It can be observed from Figure 14, Figure 15, Figure 16 and Figure 17 that the resistance value of each flex sensor is dependent on the finger movements of the corresponding finger. Therefore, gesture recognition based on flex sensors can be effective. Consider the sensory data shown in Figure 14 for Gesture 1 as an example. Only thumb movements are involved in Gesture 1. Therefore, without transition, we can see from Figure 14a that the waveform produced by the flex sensor associated with thumb exhibits large variations. Moreover, the large variations observed in the waveforms from other flex sensors in Figure 14b–d are mainly due to transitions. Therefore, it would be beneficial to include the transitions for training operations.
Figure 18 and Figure 19 show examples of testing sequences produced by flex sensors consisting of three hand gestures back to back. The results of gesture spotting are also revealed as horizontal bars at the bottom of the figure. The bars labeled by w.T. and w/o. T. are the spotting results with and without inclusion of transitions for training, respectively. We can see from Figure 18 that, when the transitions are included for training, accurate gesture spotting can be achieved. The three gestures shown in Figure 18 are Gesture 1, Gesture 3, and Gesture 4. The algorithm identifies I 1 , I 3 , and I 4 as the largest sets. Therefore, the recognition outcome is c 1 = 1, c 2 = 3, and c 3 = 4. Furthermore, because the three gestures shown in Figure 19 are Gesture 4, Gesture 3, and Gesture 2, the corresponding recognition outcome is c 1 = 4, c 2 = 3, and c 3 = 2. By contrast, without considering the transitions, recognition outcomes are not correct due to the interferences by transitions.

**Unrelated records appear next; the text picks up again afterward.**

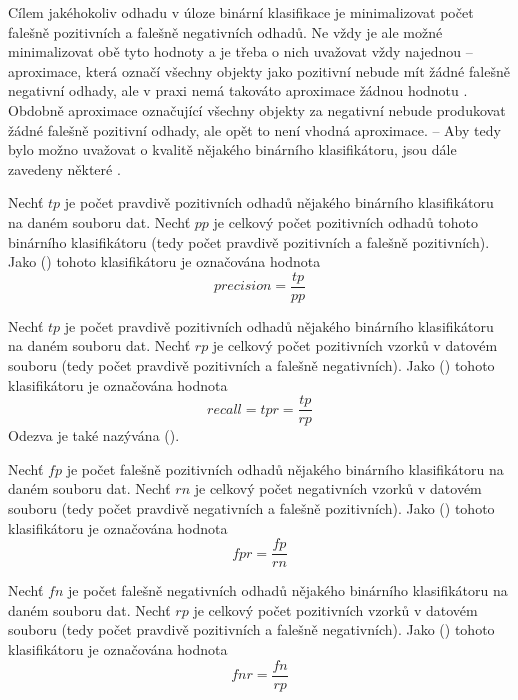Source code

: Cílem jakéhokoliv odhadu v úloze binární klasifikace je minimalizovat počet falešně pozitivních a falešně negativních odhadů. Ne vždy je ale možné minimalizovat obě tyto hodnoty a je třeba o nich uvažovat vždy najednou -- aproximace, která označí všechny objekty jako pozitivní nebude mít žádné falešně negativní odhady, ale v praxi nemá takováto aproximace žádnou hodnotu . Obdobně aproximace označující všechny objekty za negativní nebude produkovat žádné falešně pozitivní odhady, ale opět to není vhodná aproximace. -- Aby tedy bylo možno uvažovat o kvalitě nějakého binárního klasifikátoru, jsou dále zavedeny některé  .

\begin{define}
	Nechť \( tp \) je počet pravdivě pozitivních odhadů nějakého binárního klasifikátoru na daném souboru dat. Nechť \( pp \) je celkový počet pozitivních odhadů tohoto binárního klasifikátoru (tedy počet pravdivě pozitivních a falešně pozitivních). Jako  () tohoto klasifikátoru je označována hodnota
	\[ precision = \frac{tp}{pp} \]
\end{define}

\begin{define}
	Nechť \( tp \) je počet pravdivě pozitivních odhadů nějakého binárního klasifikátoru na daném souboru dat. Nechť \( rp \) je celkový počet pozitivních vzorků v datovém souboru (tedy počet pravdivě pozitivních a falešně negativních). Jako  () tohoto klasifikátoru je označována hodnota
	\[ recall = tpr = \frac{tp}{rp} \]
	Odezva je také nazývána  ().
\end{define}

\begin{define}
	Nechť \( fp \) je počet falešně pozitivních odhadů nějakého binárního klasifikátoru na daném souboru dat. Nechť \( rn \) je celkový počet negativních vzorků v datovém souboru (tedy počet pravdivě negativních a falešně pozitivních). Jako  () tohoto klasifikátoru je označována hodnota
	\[ fpr = \frac{fp}{rn} \]
\end{define}

\begin{define}
	Nechť \( fn \) je počet falešně negativních odhadů nějakého binárního klasifikátoru na daném souboru dat. Nechť \( rp \) je celkový počet pozitivních vzorků v datovém souboru (tedy počet pravdivě pozitivních a falešně negativních). Jako  () tohoto klasifikátoru je označována hodnota
	\[ fnr = \frac{fn}{rp} \]
\end{define}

The effectiveness of the proposed algorithm can be further demonstrated by evaluating the confusion matrix for the gesture recognition with and without inclusion of transitions for GRU training. Table 5 shows the evaluation results on the testing set. The size of the input window X t to the GRU is T = 60 . The dimension of the hidden state h i is D = 128 . The confusion matrix contains information about actual and predicted gesture classifications carried out by the system. Each element in a confusion matrix represents the percentage the gesture in the corresponding row is classified as the gesture in the corresponding column. Therefore, the diagonal elements in the matrix are the hit rates. The element in row i and column i is the hit rate of gesture i, denoted by H i , which is the number of gestures in class i that are correctly classified divided by the total number of gestures in class i. From Table 5, we see that the proposed algorithm with the inclusion of transitions for GRU training has superior hit rates for all the four classes compared to its counterpart without the inclusion of transitions.

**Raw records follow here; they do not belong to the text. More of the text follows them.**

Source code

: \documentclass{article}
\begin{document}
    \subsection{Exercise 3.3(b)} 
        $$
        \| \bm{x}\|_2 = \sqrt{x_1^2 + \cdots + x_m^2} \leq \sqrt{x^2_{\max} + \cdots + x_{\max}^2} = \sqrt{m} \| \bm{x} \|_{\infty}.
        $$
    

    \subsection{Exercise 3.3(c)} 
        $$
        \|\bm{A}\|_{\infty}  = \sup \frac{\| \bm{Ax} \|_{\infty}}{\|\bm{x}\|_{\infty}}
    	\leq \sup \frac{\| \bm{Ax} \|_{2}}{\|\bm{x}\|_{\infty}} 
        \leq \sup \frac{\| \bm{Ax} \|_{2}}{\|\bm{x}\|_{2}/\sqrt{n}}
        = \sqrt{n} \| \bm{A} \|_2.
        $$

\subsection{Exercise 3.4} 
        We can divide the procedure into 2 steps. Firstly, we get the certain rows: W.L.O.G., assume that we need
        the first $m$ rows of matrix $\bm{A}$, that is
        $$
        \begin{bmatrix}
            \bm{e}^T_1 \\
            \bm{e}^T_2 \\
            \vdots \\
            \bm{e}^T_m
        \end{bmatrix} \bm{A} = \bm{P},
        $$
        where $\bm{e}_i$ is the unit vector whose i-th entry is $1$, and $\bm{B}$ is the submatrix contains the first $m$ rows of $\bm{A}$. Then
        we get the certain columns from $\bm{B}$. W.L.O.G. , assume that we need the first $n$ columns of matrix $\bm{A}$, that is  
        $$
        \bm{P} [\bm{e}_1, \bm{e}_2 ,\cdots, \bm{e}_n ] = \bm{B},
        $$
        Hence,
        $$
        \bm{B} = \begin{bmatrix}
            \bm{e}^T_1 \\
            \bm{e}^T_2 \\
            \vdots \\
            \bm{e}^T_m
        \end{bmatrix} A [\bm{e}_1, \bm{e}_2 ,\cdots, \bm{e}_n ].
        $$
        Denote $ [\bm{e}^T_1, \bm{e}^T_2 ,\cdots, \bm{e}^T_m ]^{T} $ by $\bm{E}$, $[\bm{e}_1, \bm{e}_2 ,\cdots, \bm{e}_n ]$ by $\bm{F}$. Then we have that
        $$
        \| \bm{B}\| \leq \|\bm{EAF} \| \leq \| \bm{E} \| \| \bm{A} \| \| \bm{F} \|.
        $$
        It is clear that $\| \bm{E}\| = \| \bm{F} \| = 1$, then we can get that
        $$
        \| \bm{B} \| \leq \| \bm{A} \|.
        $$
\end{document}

The size of input window T may have an impact on the performance of the GRU. Figure 20 reveals the average classification hit rate, parameter size, computational complexity, and average computation time of the GRU for various input window size T. The average hit rate is defined as the number of gestures correctly classified divided by the total number of gestures in the testing set. The parameter size of the GRU is the total number of elements of matrices/vectors W j , U j , b j , j = z , r , h , and V in (1), (2), (3), and (6). The computational complexity is measured as the number of floating point operations (FLOPs) for obtaining each output y t . The average computation time is the average time required for carrying the inference of a single gesture in the testing set. It is measured on the Raspberry Pi 3 platform. In the experiments, the dimension of the hidden state was D = 128 . The training operations were carried out with the inclusion of transitions.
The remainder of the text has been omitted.